HomeCelotehNasihat Nikita Mirzani Untuk Puan

Nasihat Nikita Mirzani Untuk Puan

Kecil Besar

“Kenapa ibu Puan Maharani matiin mikrofonnya? Kurang fair ketika orang sedang menyuarakan suaranya tapi tidak bisa didengar, Negara ini dibangun atas dasar Pancasila. Masih inget ga Pancasila dari 1 sampai ke 5, jangan sampai aku datangkan tante Lala ni ke DPR RI”. – Nikita Mirzani, artis


PinterPolitik.com

Seperti Jakarta yang saat ini sedang didera hujan yang entah kapan akan berakhir, seperti itu pula hujan kritik yang mendera DPR. Secara lebih spesifik kepada pimpinan tertinggi lembaga tersebut, Puan Maharani.

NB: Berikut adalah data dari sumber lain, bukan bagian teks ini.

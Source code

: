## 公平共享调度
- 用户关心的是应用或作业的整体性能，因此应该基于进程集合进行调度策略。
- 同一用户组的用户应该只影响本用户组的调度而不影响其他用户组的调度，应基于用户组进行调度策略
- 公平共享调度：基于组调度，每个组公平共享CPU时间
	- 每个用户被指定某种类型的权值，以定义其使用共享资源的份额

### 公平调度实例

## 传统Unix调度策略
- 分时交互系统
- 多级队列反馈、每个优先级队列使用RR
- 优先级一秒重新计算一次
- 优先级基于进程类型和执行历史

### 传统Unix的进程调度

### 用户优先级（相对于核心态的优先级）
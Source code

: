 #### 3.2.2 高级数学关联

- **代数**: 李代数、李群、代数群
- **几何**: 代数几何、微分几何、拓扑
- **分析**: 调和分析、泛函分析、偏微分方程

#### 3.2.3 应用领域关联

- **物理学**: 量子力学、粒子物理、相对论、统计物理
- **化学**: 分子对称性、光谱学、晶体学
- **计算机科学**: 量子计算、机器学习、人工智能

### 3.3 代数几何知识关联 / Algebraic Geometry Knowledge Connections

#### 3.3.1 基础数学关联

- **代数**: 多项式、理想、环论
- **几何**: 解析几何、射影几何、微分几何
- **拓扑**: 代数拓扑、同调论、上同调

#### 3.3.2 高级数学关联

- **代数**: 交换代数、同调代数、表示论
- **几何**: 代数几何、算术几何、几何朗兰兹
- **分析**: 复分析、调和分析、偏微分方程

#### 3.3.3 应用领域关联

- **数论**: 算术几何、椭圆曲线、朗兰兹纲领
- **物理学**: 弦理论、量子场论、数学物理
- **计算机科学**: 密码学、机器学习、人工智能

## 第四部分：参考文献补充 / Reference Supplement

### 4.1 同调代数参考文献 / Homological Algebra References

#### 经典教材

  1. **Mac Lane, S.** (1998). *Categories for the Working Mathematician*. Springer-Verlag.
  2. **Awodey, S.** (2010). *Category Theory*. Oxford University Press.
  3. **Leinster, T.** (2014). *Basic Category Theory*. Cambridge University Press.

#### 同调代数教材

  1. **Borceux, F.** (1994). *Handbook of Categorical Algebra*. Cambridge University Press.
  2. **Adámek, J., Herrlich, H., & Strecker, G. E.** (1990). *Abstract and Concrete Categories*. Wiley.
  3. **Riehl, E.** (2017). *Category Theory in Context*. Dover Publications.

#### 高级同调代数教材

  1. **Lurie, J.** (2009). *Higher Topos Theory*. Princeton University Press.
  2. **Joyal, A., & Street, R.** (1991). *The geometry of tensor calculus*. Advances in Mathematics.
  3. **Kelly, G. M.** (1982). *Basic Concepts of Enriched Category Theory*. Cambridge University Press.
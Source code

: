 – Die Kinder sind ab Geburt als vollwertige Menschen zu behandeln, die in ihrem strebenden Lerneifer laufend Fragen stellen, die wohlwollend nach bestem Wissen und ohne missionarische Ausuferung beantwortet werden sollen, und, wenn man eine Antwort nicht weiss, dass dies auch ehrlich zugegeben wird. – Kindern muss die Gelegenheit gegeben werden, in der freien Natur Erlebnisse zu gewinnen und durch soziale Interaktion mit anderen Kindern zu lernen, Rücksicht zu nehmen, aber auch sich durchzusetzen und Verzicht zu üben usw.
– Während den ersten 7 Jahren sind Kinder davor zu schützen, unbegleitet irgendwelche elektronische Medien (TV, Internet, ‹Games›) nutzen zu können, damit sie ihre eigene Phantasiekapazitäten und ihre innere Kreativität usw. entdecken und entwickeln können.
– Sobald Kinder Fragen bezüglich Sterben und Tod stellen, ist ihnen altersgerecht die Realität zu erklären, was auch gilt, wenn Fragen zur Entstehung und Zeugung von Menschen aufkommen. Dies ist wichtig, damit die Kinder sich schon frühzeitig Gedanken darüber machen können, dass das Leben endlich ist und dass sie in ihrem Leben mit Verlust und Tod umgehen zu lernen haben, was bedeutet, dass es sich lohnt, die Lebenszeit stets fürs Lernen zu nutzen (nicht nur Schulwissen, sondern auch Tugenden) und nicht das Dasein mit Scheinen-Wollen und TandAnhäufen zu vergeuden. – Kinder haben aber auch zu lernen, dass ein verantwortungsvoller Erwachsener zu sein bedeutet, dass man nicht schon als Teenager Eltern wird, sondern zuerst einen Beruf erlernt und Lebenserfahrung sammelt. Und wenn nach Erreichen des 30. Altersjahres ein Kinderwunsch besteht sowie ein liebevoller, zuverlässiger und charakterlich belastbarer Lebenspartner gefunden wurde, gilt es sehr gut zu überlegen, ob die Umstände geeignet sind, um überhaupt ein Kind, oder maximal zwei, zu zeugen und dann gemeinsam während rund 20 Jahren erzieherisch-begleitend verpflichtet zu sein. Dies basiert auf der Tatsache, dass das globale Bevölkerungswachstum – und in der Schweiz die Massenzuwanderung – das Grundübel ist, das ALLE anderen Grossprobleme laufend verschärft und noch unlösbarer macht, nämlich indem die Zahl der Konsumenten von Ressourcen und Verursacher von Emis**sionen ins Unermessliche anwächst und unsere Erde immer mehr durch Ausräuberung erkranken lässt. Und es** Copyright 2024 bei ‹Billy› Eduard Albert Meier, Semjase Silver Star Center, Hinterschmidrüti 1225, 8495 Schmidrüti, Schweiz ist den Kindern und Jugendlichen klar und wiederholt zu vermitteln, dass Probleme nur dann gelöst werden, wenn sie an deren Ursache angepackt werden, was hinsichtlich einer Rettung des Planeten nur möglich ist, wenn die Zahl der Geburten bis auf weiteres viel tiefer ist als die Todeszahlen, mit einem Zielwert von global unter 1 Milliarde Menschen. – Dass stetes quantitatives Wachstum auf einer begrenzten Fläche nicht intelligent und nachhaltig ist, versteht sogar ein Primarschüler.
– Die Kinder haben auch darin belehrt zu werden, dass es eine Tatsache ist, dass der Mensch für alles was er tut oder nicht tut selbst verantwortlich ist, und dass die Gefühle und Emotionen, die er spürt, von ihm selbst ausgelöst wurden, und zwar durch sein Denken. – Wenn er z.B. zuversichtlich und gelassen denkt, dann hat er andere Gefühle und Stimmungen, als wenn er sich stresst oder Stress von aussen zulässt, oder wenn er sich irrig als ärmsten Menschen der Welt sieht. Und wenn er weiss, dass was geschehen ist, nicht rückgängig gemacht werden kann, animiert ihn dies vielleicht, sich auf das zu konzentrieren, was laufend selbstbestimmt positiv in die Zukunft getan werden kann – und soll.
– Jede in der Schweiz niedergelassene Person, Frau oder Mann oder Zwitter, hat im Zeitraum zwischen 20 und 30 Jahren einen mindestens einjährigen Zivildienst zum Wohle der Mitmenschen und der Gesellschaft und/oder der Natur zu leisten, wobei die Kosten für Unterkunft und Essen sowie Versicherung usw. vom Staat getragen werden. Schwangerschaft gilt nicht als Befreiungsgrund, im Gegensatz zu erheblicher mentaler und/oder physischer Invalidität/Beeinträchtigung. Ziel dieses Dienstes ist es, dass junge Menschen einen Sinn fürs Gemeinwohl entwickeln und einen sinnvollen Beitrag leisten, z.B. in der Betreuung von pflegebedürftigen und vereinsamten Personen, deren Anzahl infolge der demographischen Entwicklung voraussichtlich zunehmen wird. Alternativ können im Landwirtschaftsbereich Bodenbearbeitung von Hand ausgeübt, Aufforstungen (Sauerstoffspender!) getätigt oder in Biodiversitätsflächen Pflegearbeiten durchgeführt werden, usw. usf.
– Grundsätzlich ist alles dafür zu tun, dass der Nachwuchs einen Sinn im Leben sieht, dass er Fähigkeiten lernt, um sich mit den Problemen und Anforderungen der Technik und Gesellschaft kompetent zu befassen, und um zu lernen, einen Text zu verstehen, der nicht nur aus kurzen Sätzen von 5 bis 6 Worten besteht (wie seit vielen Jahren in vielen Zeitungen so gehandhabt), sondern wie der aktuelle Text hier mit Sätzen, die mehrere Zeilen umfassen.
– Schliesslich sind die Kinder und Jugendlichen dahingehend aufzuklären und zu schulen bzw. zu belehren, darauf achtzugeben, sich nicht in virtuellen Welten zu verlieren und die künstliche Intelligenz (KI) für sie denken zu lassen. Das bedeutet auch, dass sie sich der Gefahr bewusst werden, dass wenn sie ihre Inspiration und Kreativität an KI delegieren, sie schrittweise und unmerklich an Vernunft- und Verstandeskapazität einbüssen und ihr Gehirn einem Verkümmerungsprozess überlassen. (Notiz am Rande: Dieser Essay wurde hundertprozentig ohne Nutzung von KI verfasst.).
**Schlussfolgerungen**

Putri Mahkota PDIP tersebut emang menjadi bulan-bulanan netizen setelah DPR mengesahkan UU Cipta Kerja dan terlebih lagi pasca dituduh mematikan mikrofon saat ada anggotanya sedang berbicara. Setelah kejadian tersebut, akun media sosial milik Puan diserbu oleh warganet yang marah, bahkan tidak sedikit yang memaki-maki juga.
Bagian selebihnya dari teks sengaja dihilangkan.